Podemos então apontar as principais implicações da deslegitimação dos metarrelatos apontados por Lyotard, são elas: a ciência não pode legitimar mais a si própria e nem a outros jogos de linguagem; a dispersão dos jogos de linguagem anula o sujeito e torna a linguagem o vínculo social; o fracasso do dispositivo filosófico especulativo moderno como discurso de legitimação e sustentação do projeto emancipatório; a mudança dos sábios em cientistas com um conhecimento fragmentário; a filosofia especulativa humanista adquire o estudo da lógica ou da história das idéias; o aparecimento de um pessimismo generalizado, pois nenhuma pessoa domina todos os jogos de linguagem e não há uma meta-língua universal; a superação do pessimismo positivista por Wittgenstein, averiguando os jogos de linguagem em uma nova perspectiva de legitimação distinto do desempenho, característica do mundo pós-moderno onde não há mais nostalgia com o fim dos metarrelatos e nem a confiança no amanhã como barbárie.

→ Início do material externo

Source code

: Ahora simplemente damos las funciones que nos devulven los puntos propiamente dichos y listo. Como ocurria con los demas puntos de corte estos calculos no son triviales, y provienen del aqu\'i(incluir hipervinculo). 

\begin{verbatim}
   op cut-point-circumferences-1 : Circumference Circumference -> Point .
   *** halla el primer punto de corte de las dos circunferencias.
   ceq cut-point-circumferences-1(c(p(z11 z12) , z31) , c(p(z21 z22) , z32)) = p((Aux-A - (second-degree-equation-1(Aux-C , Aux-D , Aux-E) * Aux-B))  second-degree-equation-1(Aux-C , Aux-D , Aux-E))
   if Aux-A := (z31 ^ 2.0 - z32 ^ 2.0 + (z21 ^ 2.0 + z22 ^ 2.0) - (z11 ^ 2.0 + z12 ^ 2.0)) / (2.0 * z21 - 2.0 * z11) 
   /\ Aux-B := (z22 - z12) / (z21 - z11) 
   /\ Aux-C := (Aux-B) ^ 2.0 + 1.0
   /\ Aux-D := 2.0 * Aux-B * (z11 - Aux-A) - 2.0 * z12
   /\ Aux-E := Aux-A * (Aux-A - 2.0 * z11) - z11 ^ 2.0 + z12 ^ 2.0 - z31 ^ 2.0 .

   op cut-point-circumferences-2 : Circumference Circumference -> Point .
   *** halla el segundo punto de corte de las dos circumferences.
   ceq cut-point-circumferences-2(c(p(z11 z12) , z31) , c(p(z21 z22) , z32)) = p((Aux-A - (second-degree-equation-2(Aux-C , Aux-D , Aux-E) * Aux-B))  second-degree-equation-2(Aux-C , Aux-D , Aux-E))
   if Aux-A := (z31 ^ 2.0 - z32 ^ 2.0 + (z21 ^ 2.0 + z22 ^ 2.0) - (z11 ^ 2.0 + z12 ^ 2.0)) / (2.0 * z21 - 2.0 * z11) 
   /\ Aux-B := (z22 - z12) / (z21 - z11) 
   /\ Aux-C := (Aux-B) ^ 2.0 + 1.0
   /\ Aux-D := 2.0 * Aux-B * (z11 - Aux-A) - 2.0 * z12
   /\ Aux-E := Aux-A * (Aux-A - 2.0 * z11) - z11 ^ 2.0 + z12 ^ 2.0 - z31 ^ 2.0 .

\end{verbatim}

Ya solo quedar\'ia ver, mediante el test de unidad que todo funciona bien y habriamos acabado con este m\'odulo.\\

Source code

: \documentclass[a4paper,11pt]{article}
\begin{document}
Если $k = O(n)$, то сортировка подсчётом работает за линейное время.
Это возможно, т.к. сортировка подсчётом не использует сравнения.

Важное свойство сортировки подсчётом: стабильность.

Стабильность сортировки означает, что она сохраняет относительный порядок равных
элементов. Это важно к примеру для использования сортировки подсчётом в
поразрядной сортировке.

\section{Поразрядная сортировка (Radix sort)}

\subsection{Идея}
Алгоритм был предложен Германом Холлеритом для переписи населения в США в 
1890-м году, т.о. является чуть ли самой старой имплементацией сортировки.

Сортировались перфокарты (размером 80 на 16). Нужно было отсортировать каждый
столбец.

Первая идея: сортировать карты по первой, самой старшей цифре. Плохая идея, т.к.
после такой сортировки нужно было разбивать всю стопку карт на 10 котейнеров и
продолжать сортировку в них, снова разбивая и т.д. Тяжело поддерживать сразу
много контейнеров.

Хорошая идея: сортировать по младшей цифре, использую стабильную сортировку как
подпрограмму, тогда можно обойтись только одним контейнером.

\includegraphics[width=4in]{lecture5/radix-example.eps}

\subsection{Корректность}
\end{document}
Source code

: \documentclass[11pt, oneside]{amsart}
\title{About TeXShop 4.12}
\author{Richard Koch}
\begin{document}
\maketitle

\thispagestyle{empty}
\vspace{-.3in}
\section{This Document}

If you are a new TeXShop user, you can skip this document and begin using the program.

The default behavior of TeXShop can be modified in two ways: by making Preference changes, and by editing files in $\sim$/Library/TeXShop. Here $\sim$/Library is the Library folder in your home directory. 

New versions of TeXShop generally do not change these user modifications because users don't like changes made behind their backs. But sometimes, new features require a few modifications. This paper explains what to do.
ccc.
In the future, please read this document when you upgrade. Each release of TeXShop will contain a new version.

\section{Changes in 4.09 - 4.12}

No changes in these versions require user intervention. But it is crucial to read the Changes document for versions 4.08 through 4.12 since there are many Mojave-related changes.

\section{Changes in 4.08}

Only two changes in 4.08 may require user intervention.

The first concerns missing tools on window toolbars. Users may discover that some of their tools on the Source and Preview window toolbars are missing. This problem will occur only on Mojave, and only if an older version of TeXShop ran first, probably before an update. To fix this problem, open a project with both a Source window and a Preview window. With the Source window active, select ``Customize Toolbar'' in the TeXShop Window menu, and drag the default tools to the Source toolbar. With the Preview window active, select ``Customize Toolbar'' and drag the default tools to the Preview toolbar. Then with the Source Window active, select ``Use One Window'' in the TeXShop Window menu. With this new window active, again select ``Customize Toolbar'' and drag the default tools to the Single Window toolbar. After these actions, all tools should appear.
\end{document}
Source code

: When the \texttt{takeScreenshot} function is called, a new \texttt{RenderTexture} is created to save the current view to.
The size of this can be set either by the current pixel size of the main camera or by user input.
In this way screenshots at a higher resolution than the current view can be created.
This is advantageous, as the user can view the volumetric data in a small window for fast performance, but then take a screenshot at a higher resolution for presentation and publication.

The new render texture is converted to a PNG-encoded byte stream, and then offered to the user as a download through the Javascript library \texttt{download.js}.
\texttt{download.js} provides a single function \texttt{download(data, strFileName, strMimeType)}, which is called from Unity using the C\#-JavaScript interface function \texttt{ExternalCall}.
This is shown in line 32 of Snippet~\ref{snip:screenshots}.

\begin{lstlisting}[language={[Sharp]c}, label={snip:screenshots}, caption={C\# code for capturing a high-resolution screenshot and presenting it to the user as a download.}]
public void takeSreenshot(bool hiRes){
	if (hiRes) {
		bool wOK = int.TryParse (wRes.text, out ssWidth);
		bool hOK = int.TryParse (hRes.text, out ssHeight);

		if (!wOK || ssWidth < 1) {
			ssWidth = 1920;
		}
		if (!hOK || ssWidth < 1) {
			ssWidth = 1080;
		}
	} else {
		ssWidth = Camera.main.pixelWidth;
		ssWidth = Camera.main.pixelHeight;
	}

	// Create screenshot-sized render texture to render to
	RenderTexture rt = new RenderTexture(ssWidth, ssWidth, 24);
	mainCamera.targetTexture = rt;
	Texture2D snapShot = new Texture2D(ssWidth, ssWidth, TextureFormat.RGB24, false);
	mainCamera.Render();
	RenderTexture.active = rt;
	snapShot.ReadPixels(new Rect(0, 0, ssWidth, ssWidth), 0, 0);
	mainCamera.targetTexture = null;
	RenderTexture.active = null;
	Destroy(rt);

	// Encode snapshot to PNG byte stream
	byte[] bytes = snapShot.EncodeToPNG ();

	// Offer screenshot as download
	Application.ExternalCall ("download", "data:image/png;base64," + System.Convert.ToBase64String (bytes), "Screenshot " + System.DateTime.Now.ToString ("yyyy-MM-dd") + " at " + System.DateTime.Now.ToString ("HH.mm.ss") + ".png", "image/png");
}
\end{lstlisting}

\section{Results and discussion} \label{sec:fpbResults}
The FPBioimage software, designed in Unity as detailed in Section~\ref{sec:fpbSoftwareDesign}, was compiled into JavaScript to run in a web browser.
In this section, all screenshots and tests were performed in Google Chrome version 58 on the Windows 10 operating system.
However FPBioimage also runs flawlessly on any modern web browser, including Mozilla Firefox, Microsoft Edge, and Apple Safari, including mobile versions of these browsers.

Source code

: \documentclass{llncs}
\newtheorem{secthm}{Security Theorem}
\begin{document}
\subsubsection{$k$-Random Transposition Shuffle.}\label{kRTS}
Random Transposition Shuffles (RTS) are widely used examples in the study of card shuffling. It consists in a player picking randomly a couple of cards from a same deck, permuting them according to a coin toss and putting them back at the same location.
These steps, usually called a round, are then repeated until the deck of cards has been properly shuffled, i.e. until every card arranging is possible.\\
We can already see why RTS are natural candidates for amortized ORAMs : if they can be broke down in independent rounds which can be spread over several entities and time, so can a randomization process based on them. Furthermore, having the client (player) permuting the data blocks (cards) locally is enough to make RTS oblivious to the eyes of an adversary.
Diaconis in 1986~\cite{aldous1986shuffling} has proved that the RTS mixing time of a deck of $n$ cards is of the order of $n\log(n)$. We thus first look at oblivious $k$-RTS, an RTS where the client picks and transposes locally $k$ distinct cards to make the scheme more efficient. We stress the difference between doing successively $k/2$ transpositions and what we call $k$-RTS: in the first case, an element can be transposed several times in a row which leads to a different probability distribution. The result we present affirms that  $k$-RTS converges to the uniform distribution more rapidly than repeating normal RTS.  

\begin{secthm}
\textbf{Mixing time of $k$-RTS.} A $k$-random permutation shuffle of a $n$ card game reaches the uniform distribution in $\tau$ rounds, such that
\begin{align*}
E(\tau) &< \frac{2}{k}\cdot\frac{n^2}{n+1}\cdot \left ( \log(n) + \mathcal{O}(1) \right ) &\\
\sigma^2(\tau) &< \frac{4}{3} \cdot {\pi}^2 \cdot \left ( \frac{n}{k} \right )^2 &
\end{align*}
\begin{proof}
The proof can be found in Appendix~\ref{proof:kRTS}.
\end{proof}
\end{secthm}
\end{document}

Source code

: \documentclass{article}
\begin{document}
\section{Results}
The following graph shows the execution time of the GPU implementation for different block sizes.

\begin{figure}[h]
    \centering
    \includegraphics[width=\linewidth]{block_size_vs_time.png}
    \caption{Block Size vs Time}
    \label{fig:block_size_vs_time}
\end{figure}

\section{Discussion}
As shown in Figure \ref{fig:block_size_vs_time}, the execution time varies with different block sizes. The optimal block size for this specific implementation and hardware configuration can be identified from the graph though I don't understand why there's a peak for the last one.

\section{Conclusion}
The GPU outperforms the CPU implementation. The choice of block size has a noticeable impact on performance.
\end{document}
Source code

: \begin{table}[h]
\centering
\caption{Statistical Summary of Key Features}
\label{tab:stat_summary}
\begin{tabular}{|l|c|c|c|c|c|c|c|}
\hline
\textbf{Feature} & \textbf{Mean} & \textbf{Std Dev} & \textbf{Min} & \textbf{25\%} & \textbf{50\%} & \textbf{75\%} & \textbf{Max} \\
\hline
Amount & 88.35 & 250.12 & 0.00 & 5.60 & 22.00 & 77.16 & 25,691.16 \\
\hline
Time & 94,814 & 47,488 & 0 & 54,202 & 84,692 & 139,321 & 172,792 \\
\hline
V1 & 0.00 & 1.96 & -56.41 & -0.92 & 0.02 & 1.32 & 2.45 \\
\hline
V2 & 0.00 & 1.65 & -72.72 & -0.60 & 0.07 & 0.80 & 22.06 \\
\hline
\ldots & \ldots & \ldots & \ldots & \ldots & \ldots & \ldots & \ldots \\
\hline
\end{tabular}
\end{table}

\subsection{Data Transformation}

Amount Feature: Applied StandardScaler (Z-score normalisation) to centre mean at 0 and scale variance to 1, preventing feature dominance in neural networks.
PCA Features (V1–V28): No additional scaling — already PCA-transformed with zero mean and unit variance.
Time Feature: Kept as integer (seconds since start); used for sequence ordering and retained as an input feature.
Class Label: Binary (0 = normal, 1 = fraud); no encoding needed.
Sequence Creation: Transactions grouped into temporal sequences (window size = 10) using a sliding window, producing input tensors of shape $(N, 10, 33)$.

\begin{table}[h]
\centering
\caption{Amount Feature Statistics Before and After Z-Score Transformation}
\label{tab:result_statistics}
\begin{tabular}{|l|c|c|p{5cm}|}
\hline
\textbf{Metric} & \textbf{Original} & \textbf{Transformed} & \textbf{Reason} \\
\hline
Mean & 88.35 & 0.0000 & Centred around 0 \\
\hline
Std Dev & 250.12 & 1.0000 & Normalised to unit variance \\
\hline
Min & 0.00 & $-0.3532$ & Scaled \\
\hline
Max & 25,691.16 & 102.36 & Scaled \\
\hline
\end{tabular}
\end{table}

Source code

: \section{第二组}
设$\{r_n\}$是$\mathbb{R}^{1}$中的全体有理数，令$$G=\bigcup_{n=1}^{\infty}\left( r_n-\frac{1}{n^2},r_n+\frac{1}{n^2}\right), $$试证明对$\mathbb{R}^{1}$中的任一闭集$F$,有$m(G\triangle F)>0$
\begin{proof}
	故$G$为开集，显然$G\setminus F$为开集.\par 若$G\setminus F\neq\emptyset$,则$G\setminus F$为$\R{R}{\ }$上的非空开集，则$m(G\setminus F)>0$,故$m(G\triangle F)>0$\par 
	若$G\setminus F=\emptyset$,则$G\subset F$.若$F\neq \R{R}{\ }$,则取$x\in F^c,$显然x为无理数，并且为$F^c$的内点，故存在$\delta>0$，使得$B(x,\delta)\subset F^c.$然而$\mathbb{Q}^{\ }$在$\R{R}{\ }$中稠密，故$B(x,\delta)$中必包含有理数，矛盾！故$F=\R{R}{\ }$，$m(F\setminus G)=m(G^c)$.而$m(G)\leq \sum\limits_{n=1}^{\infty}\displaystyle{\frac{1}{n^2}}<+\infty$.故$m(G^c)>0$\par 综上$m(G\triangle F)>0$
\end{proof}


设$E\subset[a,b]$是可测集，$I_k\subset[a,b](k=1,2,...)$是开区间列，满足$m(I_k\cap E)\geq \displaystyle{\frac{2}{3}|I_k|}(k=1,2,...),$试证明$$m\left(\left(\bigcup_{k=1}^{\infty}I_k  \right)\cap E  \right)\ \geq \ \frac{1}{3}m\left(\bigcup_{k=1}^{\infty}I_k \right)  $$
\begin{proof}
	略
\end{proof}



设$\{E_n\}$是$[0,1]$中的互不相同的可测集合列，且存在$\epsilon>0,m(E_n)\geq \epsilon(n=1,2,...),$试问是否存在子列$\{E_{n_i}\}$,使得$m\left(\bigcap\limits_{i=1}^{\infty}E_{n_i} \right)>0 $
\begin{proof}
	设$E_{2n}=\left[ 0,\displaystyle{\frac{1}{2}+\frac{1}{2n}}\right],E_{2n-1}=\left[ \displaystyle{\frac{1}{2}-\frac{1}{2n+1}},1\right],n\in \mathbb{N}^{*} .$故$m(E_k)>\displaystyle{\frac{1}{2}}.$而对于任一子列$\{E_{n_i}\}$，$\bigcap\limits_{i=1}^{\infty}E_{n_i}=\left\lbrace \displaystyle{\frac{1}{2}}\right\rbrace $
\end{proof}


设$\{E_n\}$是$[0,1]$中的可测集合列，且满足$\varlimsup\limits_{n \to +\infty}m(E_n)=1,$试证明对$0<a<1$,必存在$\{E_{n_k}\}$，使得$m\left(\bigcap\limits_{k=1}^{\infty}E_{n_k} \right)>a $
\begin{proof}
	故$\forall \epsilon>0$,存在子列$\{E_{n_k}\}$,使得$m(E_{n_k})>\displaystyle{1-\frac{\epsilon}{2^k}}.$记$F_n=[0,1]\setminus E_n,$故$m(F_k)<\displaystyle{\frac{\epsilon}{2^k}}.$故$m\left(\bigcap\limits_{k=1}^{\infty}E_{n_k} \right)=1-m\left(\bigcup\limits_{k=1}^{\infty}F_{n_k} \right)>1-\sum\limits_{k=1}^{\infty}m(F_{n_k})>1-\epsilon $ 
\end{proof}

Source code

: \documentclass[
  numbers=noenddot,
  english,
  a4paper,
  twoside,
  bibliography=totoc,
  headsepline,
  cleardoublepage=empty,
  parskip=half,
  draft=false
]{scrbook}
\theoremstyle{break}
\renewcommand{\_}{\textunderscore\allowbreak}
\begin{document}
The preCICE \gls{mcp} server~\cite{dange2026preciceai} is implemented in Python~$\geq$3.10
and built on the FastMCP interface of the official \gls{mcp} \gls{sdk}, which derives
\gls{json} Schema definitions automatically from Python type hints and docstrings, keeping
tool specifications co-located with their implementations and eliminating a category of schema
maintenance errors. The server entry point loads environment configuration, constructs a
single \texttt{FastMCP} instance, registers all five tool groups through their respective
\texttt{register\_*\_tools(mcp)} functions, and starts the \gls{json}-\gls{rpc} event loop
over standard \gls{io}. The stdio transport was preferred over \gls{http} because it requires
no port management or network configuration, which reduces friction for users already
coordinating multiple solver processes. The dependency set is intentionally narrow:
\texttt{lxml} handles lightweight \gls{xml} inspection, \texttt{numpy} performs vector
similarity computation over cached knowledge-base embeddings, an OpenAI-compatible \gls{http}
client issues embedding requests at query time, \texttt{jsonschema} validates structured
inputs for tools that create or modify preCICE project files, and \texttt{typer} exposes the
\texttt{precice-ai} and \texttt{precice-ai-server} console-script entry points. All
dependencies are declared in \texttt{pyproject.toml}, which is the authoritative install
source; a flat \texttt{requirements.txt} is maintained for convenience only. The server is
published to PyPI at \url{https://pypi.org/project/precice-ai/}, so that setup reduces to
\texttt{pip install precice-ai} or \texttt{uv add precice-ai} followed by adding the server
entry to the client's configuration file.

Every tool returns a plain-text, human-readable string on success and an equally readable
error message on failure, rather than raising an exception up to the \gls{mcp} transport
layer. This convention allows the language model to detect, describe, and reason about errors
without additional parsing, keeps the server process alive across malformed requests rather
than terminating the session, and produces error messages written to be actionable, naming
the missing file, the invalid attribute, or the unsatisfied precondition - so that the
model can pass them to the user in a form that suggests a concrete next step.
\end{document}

Percebemos que na pós-modernidade há várias formas de conhecimento e com isso várias linguagens, mas sabemos também, que não conseguimos abarcar todas essas linguagens de conhecimento, não possuímos uma metalíngua-universal, conforme sugere Lyotard. Com isso alguns se voltam para áreas particulares do conhecimento fazendo assim que o crescimento do conhecimento se amplie, mas de forma particular e em vastas áreas, dessa maneira se dá a deslegitimação do saber. Não sabemos se é possível legitimar agora ou posteriormente um novo tipo de conhecimento como saber absoluto, pois o que percebemos é que as técnicas as ciências estão em processo de ampliação e não de retroação.
Referências
LYOTARD, Jean François. A condição pós-moderna. 5ªed. Trad. Ricardo Correia. Rio de Janeiro: José Olympio, 1998.